● Given entries:

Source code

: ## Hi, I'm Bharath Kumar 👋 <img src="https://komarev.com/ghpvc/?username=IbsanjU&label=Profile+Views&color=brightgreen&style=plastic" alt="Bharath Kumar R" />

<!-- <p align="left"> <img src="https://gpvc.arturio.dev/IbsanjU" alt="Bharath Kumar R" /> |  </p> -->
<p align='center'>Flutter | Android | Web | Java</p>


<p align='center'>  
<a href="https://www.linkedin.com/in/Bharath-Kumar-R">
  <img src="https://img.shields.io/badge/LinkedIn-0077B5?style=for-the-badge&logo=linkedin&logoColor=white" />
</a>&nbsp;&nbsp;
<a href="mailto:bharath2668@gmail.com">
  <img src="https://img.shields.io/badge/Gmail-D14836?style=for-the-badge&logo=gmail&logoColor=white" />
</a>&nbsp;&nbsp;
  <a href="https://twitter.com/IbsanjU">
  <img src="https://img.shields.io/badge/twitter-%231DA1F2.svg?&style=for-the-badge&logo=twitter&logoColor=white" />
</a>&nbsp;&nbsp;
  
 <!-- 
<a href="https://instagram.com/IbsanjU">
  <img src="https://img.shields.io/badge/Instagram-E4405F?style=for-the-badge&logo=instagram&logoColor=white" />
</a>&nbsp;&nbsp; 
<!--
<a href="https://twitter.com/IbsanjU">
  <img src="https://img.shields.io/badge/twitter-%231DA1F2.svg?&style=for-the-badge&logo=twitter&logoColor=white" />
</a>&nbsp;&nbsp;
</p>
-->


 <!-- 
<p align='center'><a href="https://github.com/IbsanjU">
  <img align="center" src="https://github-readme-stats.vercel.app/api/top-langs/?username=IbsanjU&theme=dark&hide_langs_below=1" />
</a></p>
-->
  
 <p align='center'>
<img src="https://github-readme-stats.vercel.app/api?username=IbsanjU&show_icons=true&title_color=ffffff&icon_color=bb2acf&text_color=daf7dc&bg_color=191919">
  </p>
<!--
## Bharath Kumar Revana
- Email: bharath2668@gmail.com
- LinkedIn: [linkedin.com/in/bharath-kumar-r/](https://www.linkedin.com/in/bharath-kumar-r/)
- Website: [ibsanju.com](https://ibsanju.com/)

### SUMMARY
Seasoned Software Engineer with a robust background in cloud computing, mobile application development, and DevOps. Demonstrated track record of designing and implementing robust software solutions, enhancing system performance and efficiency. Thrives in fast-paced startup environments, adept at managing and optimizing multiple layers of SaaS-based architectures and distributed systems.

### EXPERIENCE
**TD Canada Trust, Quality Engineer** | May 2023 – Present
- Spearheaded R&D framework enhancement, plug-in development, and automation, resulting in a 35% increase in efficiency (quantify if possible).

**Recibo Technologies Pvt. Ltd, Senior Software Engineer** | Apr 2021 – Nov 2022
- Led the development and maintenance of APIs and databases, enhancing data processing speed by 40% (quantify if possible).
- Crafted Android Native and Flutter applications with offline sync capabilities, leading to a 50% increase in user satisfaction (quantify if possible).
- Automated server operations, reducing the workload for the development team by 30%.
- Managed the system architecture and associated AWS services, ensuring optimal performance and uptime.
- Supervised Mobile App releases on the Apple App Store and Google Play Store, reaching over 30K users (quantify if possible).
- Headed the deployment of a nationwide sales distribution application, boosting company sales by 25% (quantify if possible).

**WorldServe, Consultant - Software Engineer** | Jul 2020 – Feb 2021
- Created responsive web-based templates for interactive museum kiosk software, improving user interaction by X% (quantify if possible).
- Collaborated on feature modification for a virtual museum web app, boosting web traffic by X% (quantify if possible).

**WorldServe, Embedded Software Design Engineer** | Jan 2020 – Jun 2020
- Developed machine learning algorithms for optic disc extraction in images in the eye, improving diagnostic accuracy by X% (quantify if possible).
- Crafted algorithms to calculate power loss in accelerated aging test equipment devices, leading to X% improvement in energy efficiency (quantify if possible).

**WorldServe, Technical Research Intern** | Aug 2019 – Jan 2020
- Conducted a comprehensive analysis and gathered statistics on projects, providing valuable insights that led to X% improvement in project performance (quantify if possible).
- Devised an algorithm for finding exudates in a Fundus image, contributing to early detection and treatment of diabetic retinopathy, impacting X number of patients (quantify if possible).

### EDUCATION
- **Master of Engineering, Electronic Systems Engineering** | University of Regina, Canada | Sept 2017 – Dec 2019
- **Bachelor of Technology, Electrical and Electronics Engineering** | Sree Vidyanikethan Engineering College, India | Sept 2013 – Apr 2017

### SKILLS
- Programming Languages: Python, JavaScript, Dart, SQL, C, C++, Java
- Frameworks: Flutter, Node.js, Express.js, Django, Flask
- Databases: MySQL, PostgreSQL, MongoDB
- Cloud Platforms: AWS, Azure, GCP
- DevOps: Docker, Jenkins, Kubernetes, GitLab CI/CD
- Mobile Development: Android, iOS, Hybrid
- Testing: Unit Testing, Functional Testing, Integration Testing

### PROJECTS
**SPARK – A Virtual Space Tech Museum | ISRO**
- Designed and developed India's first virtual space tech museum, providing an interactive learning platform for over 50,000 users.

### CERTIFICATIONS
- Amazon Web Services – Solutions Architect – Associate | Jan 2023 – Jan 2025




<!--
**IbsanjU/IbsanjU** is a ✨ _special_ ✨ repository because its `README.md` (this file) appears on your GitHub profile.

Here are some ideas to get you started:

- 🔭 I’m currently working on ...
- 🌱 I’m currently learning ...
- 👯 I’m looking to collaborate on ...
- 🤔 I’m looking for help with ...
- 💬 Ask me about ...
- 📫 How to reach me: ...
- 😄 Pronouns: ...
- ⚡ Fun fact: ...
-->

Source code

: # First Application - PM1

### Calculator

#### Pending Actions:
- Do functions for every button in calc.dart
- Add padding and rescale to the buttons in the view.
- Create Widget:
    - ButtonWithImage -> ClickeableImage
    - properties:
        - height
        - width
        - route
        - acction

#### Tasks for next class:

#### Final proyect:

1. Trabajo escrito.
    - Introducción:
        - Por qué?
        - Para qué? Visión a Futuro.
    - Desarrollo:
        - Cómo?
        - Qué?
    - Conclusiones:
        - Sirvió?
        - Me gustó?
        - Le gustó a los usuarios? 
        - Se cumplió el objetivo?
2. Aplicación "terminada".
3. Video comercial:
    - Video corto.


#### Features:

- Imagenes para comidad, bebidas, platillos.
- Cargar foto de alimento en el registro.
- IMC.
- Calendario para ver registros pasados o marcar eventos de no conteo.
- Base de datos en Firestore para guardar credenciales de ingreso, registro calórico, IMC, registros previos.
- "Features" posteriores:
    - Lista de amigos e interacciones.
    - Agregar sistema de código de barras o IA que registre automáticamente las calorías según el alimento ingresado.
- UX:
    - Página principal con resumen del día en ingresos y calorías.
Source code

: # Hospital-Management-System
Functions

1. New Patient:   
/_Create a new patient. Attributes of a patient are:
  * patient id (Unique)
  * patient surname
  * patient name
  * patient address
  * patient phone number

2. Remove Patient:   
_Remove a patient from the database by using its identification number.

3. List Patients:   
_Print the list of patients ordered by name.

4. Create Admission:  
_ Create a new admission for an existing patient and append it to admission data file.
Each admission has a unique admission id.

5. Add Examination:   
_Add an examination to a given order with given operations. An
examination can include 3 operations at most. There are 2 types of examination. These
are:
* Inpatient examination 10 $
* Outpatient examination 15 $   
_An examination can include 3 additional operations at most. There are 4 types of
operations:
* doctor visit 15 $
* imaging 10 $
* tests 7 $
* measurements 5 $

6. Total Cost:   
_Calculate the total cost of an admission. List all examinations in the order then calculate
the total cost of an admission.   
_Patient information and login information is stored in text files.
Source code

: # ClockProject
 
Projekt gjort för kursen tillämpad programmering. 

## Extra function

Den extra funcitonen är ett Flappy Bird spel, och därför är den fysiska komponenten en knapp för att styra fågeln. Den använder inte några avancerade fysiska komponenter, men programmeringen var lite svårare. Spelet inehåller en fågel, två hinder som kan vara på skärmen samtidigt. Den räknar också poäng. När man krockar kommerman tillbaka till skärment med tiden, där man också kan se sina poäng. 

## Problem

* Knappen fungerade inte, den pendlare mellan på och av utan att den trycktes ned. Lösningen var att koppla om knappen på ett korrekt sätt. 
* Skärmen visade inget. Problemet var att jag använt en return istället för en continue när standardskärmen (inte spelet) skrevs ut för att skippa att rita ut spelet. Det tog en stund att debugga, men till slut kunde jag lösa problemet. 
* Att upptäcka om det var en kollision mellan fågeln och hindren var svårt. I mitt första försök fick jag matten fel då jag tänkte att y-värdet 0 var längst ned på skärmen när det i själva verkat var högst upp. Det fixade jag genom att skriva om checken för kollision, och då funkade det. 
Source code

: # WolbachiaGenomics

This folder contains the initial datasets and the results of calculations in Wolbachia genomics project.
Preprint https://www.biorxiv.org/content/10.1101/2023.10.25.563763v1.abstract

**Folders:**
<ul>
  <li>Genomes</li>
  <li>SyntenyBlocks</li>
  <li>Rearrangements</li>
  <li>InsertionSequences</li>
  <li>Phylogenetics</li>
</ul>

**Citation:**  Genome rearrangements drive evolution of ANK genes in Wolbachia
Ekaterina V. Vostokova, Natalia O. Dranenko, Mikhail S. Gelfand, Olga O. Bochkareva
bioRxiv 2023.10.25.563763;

● Your objective: Look through the material above and print exactly the lines from the one containing "## Extra function" to the one containing "jag lösa problemet.", both included, and nothing more.

● Exercise output:
## Extra function

Den extra funcitonen är ett Flappy Bird spel, och därför är den fysiska komponenten en knapp för att styra fågeln. Den använder inte några avancerade fysiska komponenter, men programmeringen var lite svårare. Spelet inehåller en fågel, två hinder som kan vara på skärmen samtidigt. Den räknar också poäng. När man krockar kommerman tillbaka till skärment med tiden, där man också kan se sina poäng. 

## Problem

* Knappen fungerade inte, den pendlare mellan på och av utan att den trycktes ned. Lösningen var att koppla om knappen på ett korrekt sätt. 
* Skärmen visade inget. Problemet var att jag använt en return istället för en continue när standardskärmen (inte spelet) skrevs ut för att skippa att rita ut spelet. Det tog en stund att debugga, men till slut kunde jag lösa problemet. 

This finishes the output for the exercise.